Petitioners Ben and Ruth Lichtman are husband and wife, residing in University Heights, Ohio. Petitioners Alex and Charlotte Lichtman are husband and wife, residing in Cleveland, Ohio. Petitioners Morris and Tillie Lichtman are husband and wife, residing in Cleveland Heights, Ohio. They all filed joint Federal income tax returns for the taxable year 1958 with the district director of internal revenue at Cleveland, Ohio. Ben, Alex, and Morris are brothers. Since the wife of each is a party to this proceeding only because she and her husband filed joint income tax returns for the years in issue, only the brothers will be referred to hereafter as the petitioners.
Since 1933 petitioners have been successfully engaged in the general dry cleaning and laundry business. In 1939 they opened a retail outlet known as The East End Dry Cleaners and Dyers. Under the name Park Avenue Cleaners, several additional stores were opened in 1949. Petitioners incorporated a third dry cleaning business in April 1954 called Checker Cleaners. It owns and operates a central dry cleaning and laundry*54 plant that services its own retail dry cleaning and laundry stores, as well as the Park Avenue Cleaners retail stores. All three businesses operate in the greater Cleveland area.

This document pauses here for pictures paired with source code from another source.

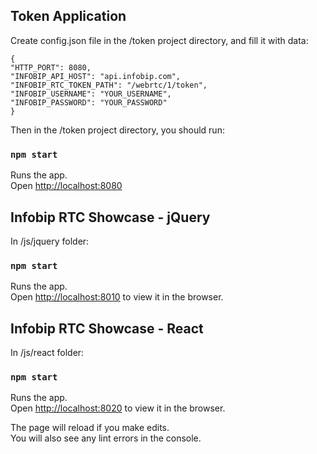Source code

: ## Token Application
Create config.json file in the /token project directory, and fill it with data:

`{`<br>
  `"HTTP_PORT": 8080,`<br>
  `"INFOBIP_API_HOST": "api.infobip.com",`<br>
  `"INFOBIP_RTC_TOKEN_PATH": "/webrtc/1/token",`<br>
  `"INFOBIP_USERNAME": "YOUR_USERNAME",`<br>
  `"INFOBIP_PASSWORD": "YOUR_PASSWORD"`<br>
`}`

Then in the /token project directory, you should run:


### `npm start`

Runs the app.<br>
Open [http://localhost:8080](http://localhost:8080) 


## Infobip RTC Showcase - jQuery
In /js/jquery folder: 


### `npm start`

Runs the app.<br>
Open [http://localhost:8010](http://localhost:8010) to view it in the browser.


## Infobip RTC Showcase - React
In /js/react folder: 

### `npm start`

Runs the app.<br>
Open [http://localhost:8020](http://localhost:8020) to view it in the browser.

The page will reload if you make edits.<br>
You will also see any lint errors in the console.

On April 2, 1945, petitioners acquired a wholesale dry cleaning business by purchasing all the outstanding stock of the Dependable Cleaning Company, an Ohio corporation. This firm had been engaged exclusively in furnishing wholesale dry cleaning services since its incorporation in 1924. A wholesale operation in the dry cleaning industry is devoted to servicing independently owned retail outlets that accept dry cleaning from their customers and then send the work out to be done by those with proper facilities.
From 1945 through 1958 Dependable engaged in wholesale dry cleaning. It used its own equipment and trucks with commissioned drivers for pickup and delivery to its various retail outlet customers. In addition, "bobtail" drivers were serviced. A "bobtail" is an independent driver with his own route and customers who uses whatever wholesaler he chooses.
The introduction of synthetic dry cleaning machines and self-operating coin units in the early 1950's led to a rapid decline in the wholesale dry*55 cleaning industry. In 1955 petitioners decided to find a buyer for Dependable and thereafter concentrate their efforts exclusively in the retail phase of the business. Several offers were explored during the next 3 years. Early in 1958 petitioners began negotiating with Sidney G. Paston who was already engaged in the wholesale dry cleaning business and who desired to buy up competitors so as to maintain his position in the Cleveland area.
On October 14, 1958, petitioners delivered a proposed sales agreement to Paston's attorney. It provided for payment of $40,000 to Dependable Cleaners as follows: $25,000 in cash within a week of execution and the balance in three $5,000 notes payable one, two, and three years from the date of execution respectively. The notes were to be unsecured and carry an interest date of 4 percent. For this consideration Paston was to receive the following items: (1) two delivery trucks, (2) Dependable's rights under the existing labor union contract, (3) customer lists (except for department store and "bobtail" accounts), (4) the name "Dependable Cleaners," (5) assurance that the seller would liquidate,(6) a 5 percent commission on all current accounts receivable*56 actually collected and turned over to the seller. The proposed draft of a covenant not to compete entitled "Supplemental Agreement" was added at the end of the contract. No specific value was assigned to it.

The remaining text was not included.